=== Your task ===
State the number of lines in the entries below where the string "theoremstyle" occurs, and omit everything else.

=== Records to process ===
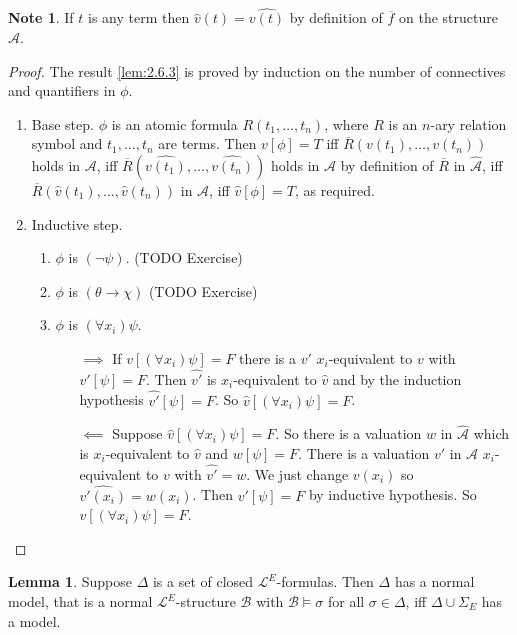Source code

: \documentclass{article}
\newcommand{\A}{\mathcal{A}}
\renewcommand{\L}{\mathcal{L}}
\newcommand{\rb}[1]{\left( #1 \right)}
\renewcommand{\sb}[1]{\left[ #1 \right]}
\newcommand{\notb}[1]{\rb{\neg #1}}
\newcommand{\impb}[2]{\rb{#1 \rightarrow #2}}
\newcommand{\fab}[1]{\rb{\forall #1}}
\theoremstyle{definition}\newtheorem{definition}{Definition}[subsection]
\theoremstyle{definition}\newtheorem{remark}[definition]{Remark}
\theoremstyle{definition}\newtheorem*{example}{Example}
\theoremstyle{definition}\newtheorem*{note}{Note}
\newtheorem{lemma}[definition]{Lemma}
\begin{document}
\begin{note}
If $ t $ is any term then $ \widehat{v}\rb{t} = \widehat{v\rb{t}} $ by definition of $ \overline{f} $ on the structure $ \widehat{\A} $.
\end{note}

\begin{proof}
The result \ref{lem:2.6.3} is proved by induction on the number of connectives and quantifiers in $ \phi $.
\begin{enumerate}
\item Base step. $ \phi $ is an atomic formula $ R\rb{t_1, \dots, t_n} $, where $ R $ is an $ n $-ary relation symbol and $ t_1, \dots, t_n $ are terms. Then $ v\sb{\phi} = T $ iff $ \overline{R}\rb{v\rb{t_1}, \dots, v\rb{t_n}} $ holds in $ \A $, iff $ \overline{R}\rb{\widehat{v\rb{t_1}}, \dots, \widehat{v\rb{t_n}}} $ holds in $ \A $ by definition of $ \overline{R} $ in $ \widehat{\A} $, iff $ \overline{R}\rb{\widehat{v}\rb{t_1}, \dots, \widehat{v}\rb{t_n}} $ in $ \A $, iff $ \widehat{v}\sb{\phi} = T $, as required.
\item Inductive step.
\begin{enumerate}
\item $ \phi $ is $ \notb{\psi} $. (TODO Exercise)
\item $ \phi $ is $ \impb{\theta}{\chi} $ (TODO Exercise)
\item $ \phi $ is $ \fab{x_i}\psi $.
\begin{itemize}
\item[$ \implies $] If $ v\sb{\fab{x_i}\psi} = F $ there is a $ v' $ $ x_i $-equivalent to $ v $ with $ v'\sb{\psi} = F $. Then $ \widehat{v'} $ is $ x_i $-equivalent to $ \widehat{v} $ and by the induction hypothesis $ \widehat{v'}\sb{\psi} = F $. So $ \widehat{v}\sb{\fab{x_i}\psi} = F $.
\item[$ \impliedby $] Suppose $ \widehat{v}\sb{\fab{x_i}\psi} = F $. So there is a valuation $ w $ in $ \widehat{\A} $ which is $ x_i $-equivalent to $ \widehat{v} $ and $ w\sb{\psi} = F $. There is a valuation $ v' $ in $ \A $ $ x_i $-equivalent to $ v $ with $ \widehat{v'} = w $. We just change $ v\rb{x_i} $ so $ \widehat{v'\rb{x_i}} = w\rb{x_i} $. Then $ v'\sb{\psi} = F $ by inductive hypothesis. So $ v\sb{\fab{x_i}\psi} = F $.
\end{itemize}
\end{enumerate}
\end{enumerate}
\end{proof}

\begin{lemma}
\label{lem:2.6.4}
Suppose $ \Delta $ is a set of closed $ \L^E $-formulas. Then $ \Delta $ has a normal model, that is a normal $ \L^E $-structure $ \mathcal{B} $ with $ \mathcal{B} \vDash \sigma $ for all $ \sigma \in \Delta $, iff $ \Delta \cup \Sigma_E $ has a model.
\end{lemma}
\end{document}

=== Response box ===
4